Direct naar artikelinhoud

'Wij, Iraanse jongeren, moeten het initiatief nemen en hulp bieden'

Honderden hippe jongeren uit de hoofdstad trekken naar Noord-Iran om de door een aardbeving getroffen dorpen te helpen. Via Facebook en andere sociale media won de actie aan kracht. De jongeren zijn boos over de trage hulpverlening door de staat. Thomas Erdbrink

e voelen zich rebellen, de groep jonge Iraniërs op weg naar het gebied in het noordwesten van hun land dat begin deze maand werd getroffen door twee aardbevingen. Daarbij kwamen ten minste driehonderd mensen om, duizenden anderen raakten dakloos. In hun auto's rijden de 24 jongeren achter vijf vrachtwagens aan over de snelweg van Teheran naar Tabriz. De trucks zijn volgeladen met hulpgoederen voor de slachtoffers van de natuurramp.

De jonge twintigers en dertigers - een mix van hippe types, motorrijders en kinderen uit welgestelde families - raakten onlangs met elkaar bevriend toen ze op een parkeerterrein in Teheran dozen met dekens en speelgoed inzamelden. Samen met honderden andere jongeren organiseerden ze een inzamelactie na vele klachten over de gebrekkige hulpverlening aan het getroffen gebied. Per sms-bericht, Twitter, Facebook en telefoon collecteerden ze geld en goederen.

De jongeren besloten hun opbrengst niet over te dragen aan het Iraanse Rode Kruis, zoals de autoriteiten hen via de staatsmedia hadden gemaand. Ze wilden de spullen zelf afleveren in de afgelegen, verwoeste dorpen. In Iran is een dergelijk initiatief opmerkelijk: de staat domineert er alle aspecten van de maatschappij.

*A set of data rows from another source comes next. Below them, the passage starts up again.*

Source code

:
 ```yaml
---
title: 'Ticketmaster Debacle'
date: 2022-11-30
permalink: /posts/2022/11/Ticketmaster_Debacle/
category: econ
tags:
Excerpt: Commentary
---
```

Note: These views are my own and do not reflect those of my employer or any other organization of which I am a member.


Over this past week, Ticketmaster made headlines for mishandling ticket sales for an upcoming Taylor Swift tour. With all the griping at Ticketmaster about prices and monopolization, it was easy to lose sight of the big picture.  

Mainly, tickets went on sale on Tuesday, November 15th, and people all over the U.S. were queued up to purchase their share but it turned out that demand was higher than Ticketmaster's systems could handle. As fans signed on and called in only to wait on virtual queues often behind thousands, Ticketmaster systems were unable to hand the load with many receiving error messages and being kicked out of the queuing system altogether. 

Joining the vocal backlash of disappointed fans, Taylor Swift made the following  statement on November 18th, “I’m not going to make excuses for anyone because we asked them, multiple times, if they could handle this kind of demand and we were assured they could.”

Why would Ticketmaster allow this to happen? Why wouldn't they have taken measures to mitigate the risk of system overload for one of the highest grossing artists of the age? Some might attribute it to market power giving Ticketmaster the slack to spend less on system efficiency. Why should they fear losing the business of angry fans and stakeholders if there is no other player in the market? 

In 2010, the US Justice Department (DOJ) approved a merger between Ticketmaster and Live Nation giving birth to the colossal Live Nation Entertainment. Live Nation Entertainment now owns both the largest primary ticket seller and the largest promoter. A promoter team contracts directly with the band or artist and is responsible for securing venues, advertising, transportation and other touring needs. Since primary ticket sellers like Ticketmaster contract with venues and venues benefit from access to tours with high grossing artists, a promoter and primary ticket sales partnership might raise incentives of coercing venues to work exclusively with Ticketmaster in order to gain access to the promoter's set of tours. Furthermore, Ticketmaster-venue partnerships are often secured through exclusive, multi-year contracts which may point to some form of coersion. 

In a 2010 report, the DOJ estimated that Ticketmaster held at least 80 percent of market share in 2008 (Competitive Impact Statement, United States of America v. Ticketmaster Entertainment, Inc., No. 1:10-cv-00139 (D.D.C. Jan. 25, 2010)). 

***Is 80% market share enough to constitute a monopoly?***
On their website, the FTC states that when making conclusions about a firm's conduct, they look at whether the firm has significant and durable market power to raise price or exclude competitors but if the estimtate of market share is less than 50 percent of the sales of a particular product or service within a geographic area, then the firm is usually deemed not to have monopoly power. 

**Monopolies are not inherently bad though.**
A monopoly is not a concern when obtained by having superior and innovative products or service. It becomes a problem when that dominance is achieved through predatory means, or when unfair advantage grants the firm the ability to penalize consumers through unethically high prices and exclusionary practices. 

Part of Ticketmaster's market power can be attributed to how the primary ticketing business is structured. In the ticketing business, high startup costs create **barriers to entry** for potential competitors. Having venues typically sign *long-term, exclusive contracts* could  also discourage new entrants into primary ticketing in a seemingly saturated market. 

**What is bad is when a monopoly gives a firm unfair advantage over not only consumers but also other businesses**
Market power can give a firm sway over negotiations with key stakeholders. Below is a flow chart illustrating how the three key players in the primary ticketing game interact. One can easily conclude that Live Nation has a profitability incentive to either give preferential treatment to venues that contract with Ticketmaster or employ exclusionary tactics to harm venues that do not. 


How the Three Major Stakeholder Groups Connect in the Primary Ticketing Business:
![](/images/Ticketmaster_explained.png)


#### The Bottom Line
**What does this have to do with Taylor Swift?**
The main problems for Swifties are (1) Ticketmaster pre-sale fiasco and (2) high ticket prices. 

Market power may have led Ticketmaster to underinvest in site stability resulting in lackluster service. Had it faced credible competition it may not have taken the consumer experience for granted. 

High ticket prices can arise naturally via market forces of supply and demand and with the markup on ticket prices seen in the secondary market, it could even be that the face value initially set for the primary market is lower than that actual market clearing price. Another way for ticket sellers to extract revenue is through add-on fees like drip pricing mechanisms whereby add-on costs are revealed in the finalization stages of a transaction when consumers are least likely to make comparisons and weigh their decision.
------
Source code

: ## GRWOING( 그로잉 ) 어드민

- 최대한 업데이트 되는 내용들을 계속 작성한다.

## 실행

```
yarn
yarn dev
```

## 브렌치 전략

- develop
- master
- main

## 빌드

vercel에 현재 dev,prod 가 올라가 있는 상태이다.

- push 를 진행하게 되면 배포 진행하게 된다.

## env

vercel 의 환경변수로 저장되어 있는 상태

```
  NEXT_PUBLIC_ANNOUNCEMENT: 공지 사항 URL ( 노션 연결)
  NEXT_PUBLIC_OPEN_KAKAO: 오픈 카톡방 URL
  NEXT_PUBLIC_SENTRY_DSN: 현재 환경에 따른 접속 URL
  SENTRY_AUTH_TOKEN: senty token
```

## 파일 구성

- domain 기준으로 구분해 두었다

"We krijgen veel steun, omdat mensen erop vertrouwen dat wij de hulpgoederen wel direct bij de slachtoffers afleveren", zegt Pouria (31), een breedgeschouderde manager. In 2003 maakte hij een soortgelijke reis naar de stad Bam, waar bij een aardbeving 25.000 mensen werden gedood. Daar viel hem toen op dat veel van het wereldwijd ingezamelde hulpgeld in de verkeerde zakken verdween. "Ik heb van Bam geleerd", zegt Pouria. "Wij, de gewone burgers, moeten het initiatief nemen."

Vroeg in de ochtend houdt het konvooi halt voor overleg. De hulpverleners zijn bang dat ze problemen krijgen, omdat ze niet de benodigde vergunningen hebben voor hun trip. De Iraanse veiligheidsdiensten zouden hun spullen wel eens kunnen innemen.

"We moeten alsnog met de Rode Maan werken", zegt de 34-jarige Hamed, zoon van een fabrikant. In zijn auto zitten drie vrijwilligers van die organisatie. Hij en zijn maten trekken vesten aan met het Rode Maanlogo.

Met rode ogen van vermoeidheid komt het konvooi later aan in de regio rond Varzaghan, een van de epicentra van de aardbevingen. Op de heuvels liggen de verwoeste dorpen. Tussen het puin melkt een boer een koe, terwijl een begrafenisstoet voorbijtrekt.

De hele dag deelt de groep jongeren hulpgoederen uit. Als de vrachtwagen met zaklantarens en maandverband wordt geopend, breekt grote chaos uit in de menigte, de mensen vertrappen elkaar bijna om de spullen te bemachtigen.

De volgende morgen splitsen ze zich op en vertrekken in twee terreinwagens de stoffige bergen in. Na uren rijden bereiken ze de bewoners van de getroffen dorpjes, die hebben nog geen enkele hulp gehad. "God zegene je dat je hier helemaal naar toe bent gekomen", zegt een boerenvrouw als ze van de 27-jarige Ida, kledingontwerpster uit Teheran, nieuw ondergoed krijgt.

Pouria is trots. Hij en de anderen van zijn leeftijd worden vaak de 'verschroeide generatie' genoemd; ze hebben weinig kansen als gevolg van de immer strengere staatscontrole op de bevolking en door de internationale sancties tegen hun land. "We hebben bewezen dat we ons kunnen redden", zegt hij. "We hebben niemand nodig die ons vertelt wat we moeten doen."